To do –
Each line from the one containing "All right. Great. Nice." through the end of the data is to be written out exactly, and nothing more.

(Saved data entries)
• • • • •

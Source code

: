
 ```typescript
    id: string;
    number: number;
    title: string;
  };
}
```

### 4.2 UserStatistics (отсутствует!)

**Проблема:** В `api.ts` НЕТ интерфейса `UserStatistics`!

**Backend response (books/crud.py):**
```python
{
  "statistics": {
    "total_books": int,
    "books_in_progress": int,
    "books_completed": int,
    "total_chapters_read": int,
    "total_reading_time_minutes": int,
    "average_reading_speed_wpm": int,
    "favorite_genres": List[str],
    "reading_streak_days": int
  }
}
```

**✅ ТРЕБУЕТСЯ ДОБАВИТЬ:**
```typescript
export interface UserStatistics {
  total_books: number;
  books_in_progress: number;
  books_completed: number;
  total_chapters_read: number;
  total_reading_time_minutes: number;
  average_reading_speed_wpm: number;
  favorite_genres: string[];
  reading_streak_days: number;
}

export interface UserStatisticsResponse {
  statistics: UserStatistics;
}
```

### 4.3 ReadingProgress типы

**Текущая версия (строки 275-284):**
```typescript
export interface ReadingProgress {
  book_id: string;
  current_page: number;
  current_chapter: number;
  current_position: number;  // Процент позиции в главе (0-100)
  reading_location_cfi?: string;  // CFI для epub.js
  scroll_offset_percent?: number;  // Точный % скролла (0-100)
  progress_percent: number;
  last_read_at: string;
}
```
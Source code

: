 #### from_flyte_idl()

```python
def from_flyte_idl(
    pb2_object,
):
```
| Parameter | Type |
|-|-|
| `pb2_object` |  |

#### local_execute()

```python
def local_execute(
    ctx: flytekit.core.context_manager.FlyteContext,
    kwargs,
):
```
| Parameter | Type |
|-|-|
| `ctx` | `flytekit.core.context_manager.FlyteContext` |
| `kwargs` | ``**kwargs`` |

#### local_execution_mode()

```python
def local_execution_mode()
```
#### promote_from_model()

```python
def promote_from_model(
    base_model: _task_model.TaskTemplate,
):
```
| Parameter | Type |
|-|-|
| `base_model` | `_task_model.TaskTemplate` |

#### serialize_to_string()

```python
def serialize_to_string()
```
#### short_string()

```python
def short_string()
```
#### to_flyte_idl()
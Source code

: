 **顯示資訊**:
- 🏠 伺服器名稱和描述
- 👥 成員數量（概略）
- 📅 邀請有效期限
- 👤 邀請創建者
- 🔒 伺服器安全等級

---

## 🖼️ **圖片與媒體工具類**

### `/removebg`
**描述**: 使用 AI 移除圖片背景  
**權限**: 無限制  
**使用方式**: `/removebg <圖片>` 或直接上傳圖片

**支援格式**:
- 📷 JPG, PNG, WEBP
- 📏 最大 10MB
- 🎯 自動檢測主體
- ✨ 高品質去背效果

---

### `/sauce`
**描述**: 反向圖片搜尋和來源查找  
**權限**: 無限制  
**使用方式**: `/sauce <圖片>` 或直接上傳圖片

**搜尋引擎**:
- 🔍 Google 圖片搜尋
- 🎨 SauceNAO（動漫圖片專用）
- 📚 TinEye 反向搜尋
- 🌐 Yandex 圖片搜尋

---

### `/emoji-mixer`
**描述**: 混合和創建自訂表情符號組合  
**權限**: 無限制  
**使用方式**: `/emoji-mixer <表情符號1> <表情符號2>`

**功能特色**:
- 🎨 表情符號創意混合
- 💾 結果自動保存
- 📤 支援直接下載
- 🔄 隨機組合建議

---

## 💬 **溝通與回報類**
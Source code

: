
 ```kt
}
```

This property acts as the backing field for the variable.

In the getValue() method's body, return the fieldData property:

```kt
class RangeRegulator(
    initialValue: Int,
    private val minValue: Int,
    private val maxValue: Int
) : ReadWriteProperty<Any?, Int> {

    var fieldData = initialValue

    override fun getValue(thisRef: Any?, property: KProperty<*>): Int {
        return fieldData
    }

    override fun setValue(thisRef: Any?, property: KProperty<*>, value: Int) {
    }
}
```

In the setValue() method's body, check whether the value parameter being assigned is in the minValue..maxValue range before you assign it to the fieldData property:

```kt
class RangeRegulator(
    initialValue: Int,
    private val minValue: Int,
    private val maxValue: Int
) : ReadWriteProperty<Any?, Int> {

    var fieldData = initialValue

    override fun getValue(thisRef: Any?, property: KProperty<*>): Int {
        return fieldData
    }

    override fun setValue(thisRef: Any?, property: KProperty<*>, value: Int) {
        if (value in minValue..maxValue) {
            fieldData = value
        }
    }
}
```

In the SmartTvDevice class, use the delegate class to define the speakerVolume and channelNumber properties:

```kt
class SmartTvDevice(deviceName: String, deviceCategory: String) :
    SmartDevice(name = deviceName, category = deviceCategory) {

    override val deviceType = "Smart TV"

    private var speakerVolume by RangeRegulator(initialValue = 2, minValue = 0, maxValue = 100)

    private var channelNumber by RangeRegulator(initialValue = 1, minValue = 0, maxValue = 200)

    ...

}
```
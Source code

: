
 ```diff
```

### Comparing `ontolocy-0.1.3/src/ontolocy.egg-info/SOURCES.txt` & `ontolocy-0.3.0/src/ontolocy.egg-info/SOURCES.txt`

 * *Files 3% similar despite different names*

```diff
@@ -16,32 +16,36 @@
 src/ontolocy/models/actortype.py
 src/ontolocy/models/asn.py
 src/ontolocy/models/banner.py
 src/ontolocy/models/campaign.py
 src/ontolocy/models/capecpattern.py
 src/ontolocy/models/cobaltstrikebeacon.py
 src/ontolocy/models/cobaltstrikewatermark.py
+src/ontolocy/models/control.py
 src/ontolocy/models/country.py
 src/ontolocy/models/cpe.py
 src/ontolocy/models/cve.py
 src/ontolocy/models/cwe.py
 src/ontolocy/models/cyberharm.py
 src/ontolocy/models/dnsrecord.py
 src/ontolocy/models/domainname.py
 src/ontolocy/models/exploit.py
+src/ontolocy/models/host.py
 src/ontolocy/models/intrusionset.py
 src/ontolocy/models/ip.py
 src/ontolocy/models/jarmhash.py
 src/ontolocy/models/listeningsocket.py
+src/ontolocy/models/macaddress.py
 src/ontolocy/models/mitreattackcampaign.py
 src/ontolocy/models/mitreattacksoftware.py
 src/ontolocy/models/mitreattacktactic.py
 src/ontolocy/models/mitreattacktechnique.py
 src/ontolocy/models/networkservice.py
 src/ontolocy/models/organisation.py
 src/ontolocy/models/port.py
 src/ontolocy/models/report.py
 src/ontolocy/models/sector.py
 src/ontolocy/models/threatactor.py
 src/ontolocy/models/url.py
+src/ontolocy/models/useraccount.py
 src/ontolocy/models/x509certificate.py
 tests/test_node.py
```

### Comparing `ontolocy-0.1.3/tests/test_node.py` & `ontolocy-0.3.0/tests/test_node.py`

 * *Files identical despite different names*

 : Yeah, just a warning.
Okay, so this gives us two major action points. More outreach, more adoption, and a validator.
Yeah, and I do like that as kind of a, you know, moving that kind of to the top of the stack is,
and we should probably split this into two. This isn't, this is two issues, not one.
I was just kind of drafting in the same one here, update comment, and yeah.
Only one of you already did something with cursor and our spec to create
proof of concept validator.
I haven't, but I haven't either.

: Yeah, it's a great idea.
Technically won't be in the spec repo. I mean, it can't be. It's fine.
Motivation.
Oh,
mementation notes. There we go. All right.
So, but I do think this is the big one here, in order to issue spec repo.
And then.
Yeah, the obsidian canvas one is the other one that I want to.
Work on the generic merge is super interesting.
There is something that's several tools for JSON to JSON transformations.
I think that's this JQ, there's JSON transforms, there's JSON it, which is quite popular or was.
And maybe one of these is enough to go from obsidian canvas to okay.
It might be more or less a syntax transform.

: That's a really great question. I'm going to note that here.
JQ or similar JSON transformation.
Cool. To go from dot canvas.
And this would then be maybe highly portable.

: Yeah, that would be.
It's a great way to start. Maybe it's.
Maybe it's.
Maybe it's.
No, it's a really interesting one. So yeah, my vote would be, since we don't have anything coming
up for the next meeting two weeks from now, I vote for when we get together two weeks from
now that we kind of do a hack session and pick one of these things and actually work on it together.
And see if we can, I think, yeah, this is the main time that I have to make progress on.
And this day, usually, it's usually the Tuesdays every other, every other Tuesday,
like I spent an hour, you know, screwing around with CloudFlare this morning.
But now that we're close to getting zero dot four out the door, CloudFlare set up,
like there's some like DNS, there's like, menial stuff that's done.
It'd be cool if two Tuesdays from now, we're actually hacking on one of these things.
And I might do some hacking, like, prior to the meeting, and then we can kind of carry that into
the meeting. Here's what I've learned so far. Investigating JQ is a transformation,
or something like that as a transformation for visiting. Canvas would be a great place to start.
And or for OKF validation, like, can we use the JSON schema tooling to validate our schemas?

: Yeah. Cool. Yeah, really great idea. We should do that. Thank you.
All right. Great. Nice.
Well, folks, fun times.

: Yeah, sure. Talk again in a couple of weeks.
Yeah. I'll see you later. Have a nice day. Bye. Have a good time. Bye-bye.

• • • • •

Reply to the exercise –
All right. Great. Nice.
Well, folks, fun times.

: Yeah, sure. Talk again in a couple of weeks.
Yeah. I'll see you later. Have a nice day. Bye. Have a good time. Bye-bye.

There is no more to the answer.